**Input data**
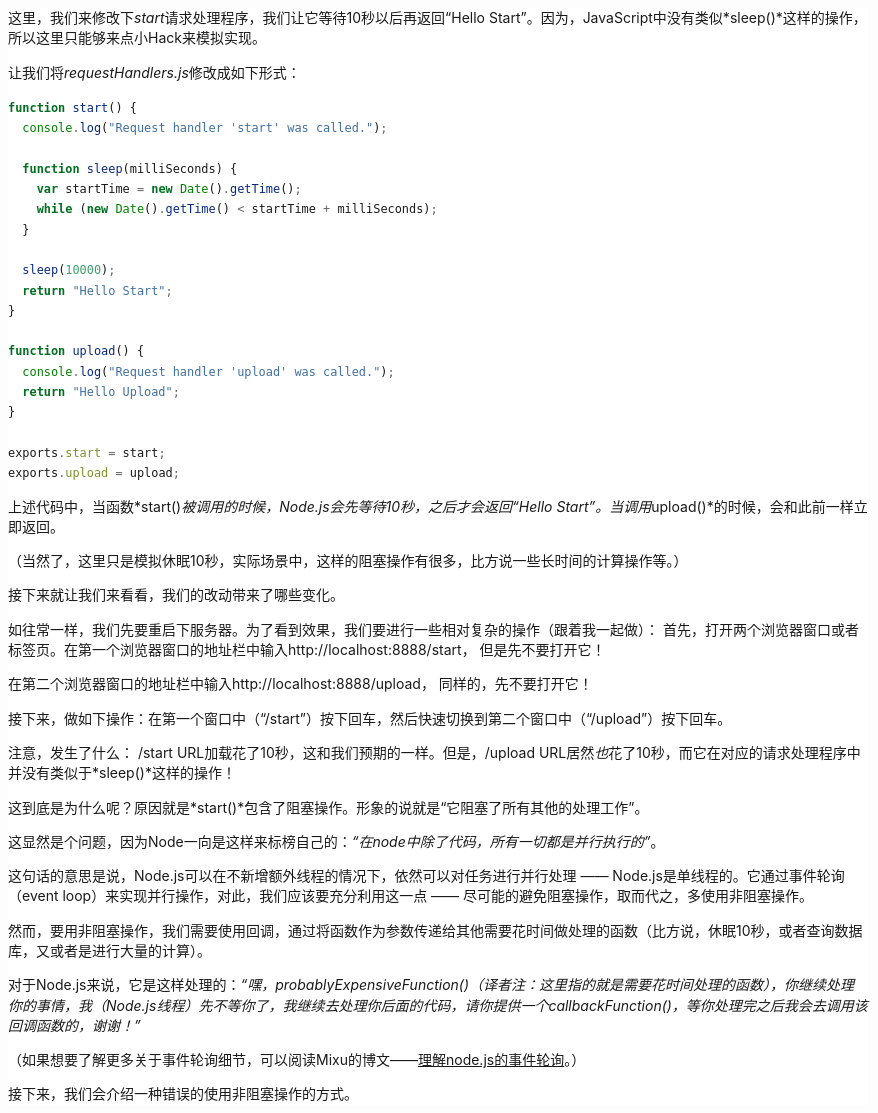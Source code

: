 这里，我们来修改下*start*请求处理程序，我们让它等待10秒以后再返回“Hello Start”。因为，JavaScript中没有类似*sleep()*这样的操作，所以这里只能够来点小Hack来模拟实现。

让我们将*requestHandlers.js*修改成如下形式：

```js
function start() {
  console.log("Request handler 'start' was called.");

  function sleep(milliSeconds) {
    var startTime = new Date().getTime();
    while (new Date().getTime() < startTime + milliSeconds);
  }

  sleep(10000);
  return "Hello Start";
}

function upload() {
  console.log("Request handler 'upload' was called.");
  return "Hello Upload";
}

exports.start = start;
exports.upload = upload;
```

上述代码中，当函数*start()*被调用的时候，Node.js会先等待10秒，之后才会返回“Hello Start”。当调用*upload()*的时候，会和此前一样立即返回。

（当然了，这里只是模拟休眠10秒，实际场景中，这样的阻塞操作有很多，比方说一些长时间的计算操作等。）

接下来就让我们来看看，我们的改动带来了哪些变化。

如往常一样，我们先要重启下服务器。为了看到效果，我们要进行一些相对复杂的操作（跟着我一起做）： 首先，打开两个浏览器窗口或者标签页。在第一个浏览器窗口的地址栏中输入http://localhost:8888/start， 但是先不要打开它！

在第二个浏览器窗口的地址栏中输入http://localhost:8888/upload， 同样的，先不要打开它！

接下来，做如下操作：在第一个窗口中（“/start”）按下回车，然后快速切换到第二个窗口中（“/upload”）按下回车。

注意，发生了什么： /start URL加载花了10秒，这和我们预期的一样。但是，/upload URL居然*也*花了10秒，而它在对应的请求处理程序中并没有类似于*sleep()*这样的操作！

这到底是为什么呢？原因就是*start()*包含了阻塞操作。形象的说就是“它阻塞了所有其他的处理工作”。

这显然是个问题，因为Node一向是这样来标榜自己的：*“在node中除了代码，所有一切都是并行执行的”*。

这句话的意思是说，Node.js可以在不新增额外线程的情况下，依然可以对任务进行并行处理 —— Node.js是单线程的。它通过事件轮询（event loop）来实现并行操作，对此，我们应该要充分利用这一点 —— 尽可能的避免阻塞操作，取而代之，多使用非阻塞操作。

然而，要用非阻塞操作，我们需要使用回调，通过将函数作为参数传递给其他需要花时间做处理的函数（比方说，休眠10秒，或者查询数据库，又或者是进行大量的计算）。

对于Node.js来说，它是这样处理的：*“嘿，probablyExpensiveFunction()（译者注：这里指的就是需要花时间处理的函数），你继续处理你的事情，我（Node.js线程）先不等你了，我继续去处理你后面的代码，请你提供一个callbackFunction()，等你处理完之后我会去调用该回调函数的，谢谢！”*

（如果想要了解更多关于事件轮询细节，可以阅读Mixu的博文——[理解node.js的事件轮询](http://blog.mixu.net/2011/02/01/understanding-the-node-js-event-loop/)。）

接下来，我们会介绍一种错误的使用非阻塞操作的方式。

**Work to complete**
Starting at the first line of the entries, restate word for word everything through the line that holds "注意，发生了什么： /start URL加载花了10秒，这和我们预期的一样。但是，/upload", both ends included, but omit any pictures.

**Task solution**
Source code

: 这里，我们来修改下*start*请求处理程序，我们让它等待10秒以后再返回“Hello Start”。因为，JavaScript中没有类似*sleep()*这样的操作，所以这里只能够来点小Hack来模拟实现。

让我们将*requestHandlers.js*修改成如下形式：

```js
function start() {
  console.log("Request handler 'start' was called.");

  function sleep(milliSeconds) {
    var startTime = new Date().getTime();
    while (new Date().getTime() < startTime + milliSeconds);
  }

  sleep(10000);
  return "Hello Start";
}

function upload() {
  console.log("Request handler 'upload' was called.");
  return "Hello Upload";
}

exports.start = start;
exports.upload = upload;
```

上述代码中，当函数*start()*被调用的时候，Node.js会先等待10秒，之后才会返回“Hello Start”。当调用*upload()*的时候，会和此前一样立即返回。

（当然了，这里只是模拟休眠10秒，实际场景中，这样的阻塞操作有很多，比方说一些长时间的计算操作等。）

接下来就让我们来看看，我们的改动带来了哪些变化。

如往常一样，我们先要重启下服务器。为了看到效果，我们要进行一些相对复杂的操作（跟着我一起做）： 首先，打开两个浏览器窗口或者标签页。在第一个浏览器窗口的地址栏中输入http://localhost:8888/start， 但是先不要打开它！

在第二个浏览器窗口的地址栏中输入http://localhost:8888/upload， 同样的，先不要打开它！

接下来，做如下操作：在第一个窗口中（“/start”）按下回车，然后快速切换到第二个窗口中（“/upload”）按下回车。

注意，发生了什么： /start URL加载花了10秒，这和我们预期的一样。但是，/upload URL居然*也*花了10秒，而它在对应的请求处理程序中并没有类似于*sleep()*这样的操作！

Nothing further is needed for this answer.